« Condamnations exemplaires » à Orléans pour fraudes à la rénovation énergétique

Ce jeudi 30 juillet, la Direction Générale de la Concurrence, de la Consommation et de la Répression des Fraudes (DGCCRF) a rapporté des « condamnations exemplaires » contre des sociétés de rénovation énergétique, fin juin 2026?
La cour d'appel d’Orléans a définitivement prononcé des peines de 3 ans, 2 ans et demi et 18 mois de prison ferme contre trois dirigeants, avec mandat de dépôt, c'est-à-dire incarcération immédiate.
À cela s'ajoutent une amende de 70 000 euros et une interdiction définitive de gérer toute activité commerciale ou liée au démarchage, mais aussi d'en exercer une pendant cinq ans.
« Deux commerciaux et les deux responsables de la téléprospection ont également été condamnés à des peines d’emprisonnement avec sursis », précise la répression des fraudes.
Suite à la peine prononcée, l'un des dirigeants des sociétés s’est pourvu en cassation, afin de contester la saisie d'un bien immobilier. Car durant l'enquête menée sur cette affaire de fraudes à la rénovation énergétique, des biens et liquidités d'un montant total de 700 000 euros ont été confisqués par les autorités.
Label RGE fictif, démarchage à domicile, pression commerciale...
Tout commence en 2023, lorsque Direction Départementale de la Protection des Populations (DDPP) d'Indre-et-Loire reçoit des plaintes de démarchage à domicile frauduleux.
«Les entreprises font croire aux consommateurs que les aides promises sont prétendument bloquées, déclenchant la visite d’un « technicien » qui présente certains travaux comme indispensables pour débloquer les fonds. Des bons de commande, desquels les aides fictives sont déduites, sont signés par les consommateurs », décrit la DGCCRF.
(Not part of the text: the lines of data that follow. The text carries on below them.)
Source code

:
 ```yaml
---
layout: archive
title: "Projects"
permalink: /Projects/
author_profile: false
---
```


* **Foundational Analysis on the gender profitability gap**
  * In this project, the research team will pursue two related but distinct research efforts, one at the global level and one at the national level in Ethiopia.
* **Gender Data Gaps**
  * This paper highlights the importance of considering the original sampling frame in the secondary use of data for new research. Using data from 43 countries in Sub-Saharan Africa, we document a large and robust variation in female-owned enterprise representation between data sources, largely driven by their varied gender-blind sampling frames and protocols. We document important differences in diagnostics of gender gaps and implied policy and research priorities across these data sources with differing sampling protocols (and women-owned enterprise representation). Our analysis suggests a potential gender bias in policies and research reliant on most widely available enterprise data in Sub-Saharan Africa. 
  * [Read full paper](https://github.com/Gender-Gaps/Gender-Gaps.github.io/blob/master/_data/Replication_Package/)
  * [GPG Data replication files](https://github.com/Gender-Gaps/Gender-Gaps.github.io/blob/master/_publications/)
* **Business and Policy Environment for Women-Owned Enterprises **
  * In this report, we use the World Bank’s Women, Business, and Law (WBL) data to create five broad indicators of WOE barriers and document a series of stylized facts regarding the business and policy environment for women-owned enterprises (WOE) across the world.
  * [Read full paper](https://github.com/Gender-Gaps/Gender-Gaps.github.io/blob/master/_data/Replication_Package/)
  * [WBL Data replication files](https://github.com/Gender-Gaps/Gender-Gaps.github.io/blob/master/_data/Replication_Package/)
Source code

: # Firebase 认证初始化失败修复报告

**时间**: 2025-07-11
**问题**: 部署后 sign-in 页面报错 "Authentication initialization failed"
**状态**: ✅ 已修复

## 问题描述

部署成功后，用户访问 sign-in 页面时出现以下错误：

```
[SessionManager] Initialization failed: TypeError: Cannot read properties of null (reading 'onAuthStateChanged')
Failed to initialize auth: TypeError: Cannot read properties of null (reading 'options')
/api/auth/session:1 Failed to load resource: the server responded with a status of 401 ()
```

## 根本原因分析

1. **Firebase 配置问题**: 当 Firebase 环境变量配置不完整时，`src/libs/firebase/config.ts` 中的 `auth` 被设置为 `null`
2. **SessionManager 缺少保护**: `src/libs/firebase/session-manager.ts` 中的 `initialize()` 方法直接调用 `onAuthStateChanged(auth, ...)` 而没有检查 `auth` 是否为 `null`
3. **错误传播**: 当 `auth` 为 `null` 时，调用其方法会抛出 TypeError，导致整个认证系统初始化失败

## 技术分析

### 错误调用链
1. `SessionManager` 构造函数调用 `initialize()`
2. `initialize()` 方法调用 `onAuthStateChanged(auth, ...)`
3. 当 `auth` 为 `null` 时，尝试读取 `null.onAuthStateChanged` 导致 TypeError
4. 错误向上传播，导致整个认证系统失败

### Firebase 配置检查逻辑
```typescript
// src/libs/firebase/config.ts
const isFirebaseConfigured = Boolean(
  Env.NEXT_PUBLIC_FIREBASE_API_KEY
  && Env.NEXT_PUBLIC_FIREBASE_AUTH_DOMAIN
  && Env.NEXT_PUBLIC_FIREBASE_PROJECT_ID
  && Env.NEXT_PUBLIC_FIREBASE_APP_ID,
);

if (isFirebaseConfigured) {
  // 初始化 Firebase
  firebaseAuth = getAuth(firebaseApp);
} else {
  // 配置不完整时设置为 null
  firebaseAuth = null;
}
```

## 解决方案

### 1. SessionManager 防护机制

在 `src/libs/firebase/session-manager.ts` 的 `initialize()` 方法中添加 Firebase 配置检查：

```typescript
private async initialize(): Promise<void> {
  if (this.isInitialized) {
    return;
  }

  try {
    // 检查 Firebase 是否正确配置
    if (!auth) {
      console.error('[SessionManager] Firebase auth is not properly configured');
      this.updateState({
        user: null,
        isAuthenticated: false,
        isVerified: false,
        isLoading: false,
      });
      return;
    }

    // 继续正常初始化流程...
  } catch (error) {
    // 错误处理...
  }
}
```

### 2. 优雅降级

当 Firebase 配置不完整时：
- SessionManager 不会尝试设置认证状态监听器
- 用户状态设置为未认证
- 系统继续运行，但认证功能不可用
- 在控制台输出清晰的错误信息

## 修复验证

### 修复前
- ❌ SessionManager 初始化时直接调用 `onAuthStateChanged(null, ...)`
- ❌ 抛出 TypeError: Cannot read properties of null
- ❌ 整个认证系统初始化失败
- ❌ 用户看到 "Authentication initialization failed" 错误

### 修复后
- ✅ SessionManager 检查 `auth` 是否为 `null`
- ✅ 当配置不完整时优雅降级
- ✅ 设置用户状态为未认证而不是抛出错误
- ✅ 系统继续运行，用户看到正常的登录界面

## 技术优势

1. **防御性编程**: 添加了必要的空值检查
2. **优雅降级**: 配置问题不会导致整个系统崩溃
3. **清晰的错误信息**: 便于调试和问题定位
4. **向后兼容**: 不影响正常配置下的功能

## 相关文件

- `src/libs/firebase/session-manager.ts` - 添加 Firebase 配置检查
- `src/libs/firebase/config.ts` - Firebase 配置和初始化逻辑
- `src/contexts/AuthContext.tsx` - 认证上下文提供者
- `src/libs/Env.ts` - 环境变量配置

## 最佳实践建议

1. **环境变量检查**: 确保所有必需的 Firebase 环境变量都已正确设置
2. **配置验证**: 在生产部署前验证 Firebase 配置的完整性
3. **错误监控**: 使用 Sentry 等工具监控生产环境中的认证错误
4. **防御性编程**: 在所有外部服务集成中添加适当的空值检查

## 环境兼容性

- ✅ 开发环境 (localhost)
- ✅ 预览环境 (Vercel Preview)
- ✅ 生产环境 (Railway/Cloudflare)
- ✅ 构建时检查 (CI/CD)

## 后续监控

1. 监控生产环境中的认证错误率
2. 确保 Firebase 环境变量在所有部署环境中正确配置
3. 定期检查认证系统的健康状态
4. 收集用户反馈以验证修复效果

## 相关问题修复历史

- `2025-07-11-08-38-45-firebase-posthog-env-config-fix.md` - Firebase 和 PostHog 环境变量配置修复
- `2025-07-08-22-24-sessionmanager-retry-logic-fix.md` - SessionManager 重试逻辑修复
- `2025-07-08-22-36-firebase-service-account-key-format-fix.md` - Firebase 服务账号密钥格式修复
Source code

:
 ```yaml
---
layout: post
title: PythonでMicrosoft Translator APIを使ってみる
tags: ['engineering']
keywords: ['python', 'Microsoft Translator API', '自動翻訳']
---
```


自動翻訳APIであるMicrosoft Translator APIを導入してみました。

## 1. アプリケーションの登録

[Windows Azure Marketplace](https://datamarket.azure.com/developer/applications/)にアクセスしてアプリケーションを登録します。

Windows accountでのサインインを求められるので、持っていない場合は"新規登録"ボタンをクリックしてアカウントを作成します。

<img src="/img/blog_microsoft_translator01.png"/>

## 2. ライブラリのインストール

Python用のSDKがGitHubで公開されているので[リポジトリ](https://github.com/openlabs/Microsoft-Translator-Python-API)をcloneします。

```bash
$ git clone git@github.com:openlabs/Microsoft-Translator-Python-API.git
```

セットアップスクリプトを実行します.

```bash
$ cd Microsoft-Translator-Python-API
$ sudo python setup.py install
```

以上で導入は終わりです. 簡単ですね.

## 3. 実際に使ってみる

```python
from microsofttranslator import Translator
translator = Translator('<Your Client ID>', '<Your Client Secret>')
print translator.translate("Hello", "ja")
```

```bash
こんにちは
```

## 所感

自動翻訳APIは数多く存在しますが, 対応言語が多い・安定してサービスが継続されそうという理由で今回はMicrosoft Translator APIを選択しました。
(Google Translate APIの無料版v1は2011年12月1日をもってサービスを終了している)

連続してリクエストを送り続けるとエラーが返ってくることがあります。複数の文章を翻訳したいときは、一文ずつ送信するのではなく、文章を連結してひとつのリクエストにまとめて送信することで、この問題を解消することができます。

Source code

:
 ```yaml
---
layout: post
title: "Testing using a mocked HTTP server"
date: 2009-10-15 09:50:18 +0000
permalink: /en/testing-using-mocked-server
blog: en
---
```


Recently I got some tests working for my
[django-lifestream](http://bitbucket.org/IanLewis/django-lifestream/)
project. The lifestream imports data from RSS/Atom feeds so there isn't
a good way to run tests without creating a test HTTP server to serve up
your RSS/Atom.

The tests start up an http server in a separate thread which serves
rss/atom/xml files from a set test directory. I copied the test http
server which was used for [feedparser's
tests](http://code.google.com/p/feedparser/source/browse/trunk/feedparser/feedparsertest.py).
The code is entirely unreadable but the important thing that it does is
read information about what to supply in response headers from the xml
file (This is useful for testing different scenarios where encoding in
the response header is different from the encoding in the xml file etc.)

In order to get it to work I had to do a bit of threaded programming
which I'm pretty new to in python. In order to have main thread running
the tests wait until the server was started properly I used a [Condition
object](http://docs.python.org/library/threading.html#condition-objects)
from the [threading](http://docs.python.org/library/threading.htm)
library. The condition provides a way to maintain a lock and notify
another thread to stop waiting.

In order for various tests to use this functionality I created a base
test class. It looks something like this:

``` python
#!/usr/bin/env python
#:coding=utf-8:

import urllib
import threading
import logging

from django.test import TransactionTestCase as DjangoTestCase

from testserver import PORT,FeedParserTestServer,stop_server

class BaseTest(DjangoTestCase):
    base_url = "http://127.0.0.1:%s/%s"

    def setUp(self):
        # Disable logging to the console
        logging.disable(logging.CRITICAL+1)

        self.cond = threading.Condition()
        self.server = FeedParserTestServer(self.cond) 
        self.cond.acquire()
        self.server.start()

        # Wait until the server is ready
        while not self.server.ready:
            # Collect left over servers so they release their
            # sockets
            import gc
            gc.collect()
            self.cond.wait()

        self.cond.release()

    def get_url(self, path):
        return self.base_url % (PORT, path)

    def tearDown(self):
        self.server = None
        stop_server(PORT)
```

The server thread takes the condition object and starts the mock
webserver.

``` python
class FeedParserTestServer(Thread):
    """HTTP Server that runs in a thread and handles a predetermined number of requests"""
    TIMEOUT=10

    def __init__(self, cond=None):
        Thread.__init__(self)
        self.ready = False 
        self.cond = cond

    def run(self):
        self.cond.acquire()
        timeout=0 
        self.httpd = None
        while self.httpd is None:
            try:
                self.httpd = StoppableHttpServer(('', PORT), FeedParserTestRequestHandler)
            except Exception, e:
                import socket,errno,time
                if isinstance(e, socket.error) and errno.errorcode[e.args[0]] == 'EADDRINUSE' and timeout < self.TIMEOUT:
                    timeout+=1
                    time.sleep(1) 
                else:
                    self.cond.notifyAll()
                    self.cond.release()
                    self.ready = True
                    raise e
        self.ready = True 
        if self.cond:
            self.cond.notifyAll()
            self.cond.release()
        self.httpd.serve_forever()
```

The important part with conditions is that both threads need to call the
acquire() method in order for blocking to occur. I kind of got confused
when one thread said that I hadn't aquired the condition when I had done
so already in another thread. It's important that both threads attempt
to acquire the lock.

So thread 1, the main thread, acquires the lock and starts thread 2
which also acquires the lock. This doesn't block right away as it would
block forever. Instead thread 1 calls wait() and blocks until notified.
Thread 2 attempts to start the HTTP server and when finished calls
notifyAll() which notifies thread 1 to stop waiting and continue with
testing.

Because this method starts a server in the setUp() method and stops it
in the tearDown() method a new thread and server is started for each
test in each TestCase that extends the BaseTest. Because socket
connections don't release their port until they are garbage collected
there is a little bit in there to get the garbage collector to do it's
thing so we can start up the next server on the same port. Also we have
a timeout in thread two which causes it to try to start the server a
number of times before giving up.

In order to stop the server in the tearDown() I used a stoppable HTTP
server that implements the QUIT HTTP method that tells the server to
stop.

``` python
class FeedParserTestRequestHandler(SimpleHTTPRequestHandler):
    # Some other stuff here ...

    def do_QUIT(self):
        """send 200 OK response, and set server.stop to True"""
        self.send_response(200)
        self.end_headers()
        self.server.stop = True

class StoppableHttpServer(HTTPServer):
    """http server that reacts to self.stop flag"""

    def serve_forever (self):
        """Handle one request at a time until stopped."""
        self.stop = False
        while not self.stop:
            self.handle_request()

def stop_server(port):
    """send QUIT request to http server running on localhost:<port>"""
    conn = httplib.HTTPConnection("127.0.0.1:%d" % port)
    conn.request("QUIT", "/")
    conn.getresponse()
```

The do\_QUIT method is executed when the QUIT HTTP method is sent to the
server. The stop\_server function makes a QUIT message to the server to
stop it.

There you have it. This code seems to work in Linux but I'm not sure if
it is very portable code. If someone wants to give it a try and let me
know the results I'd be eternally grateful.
Les signalements ciblaient alors les entreprises Compagnons de France, CDF 49 et CDF 86, dont les dénominations se ressemblent. Sous l'autorité du parquet de Tours, le service rattaché à la DGCCRF a mené une enquête en collaboration avec la Brigade de Recherche de Chinon, le Service National des Enquêtes (SNE) et la Cellule de Renseignement Anti-Fraudes Economiques (CRAFE).
Durant les perquisitions, les autorités ont pu saisir des dossiers clients, des trames d’appel, des cartes professionnelles, des échanges WhatsApp ainsi que des données sur les serveurs des entreprises. L'analyse de ces informations mais aussi des auditions de victimes et de salariés ont permis d'identifier un montage de sociétés et un système de fraudes, relié à un seul réseau.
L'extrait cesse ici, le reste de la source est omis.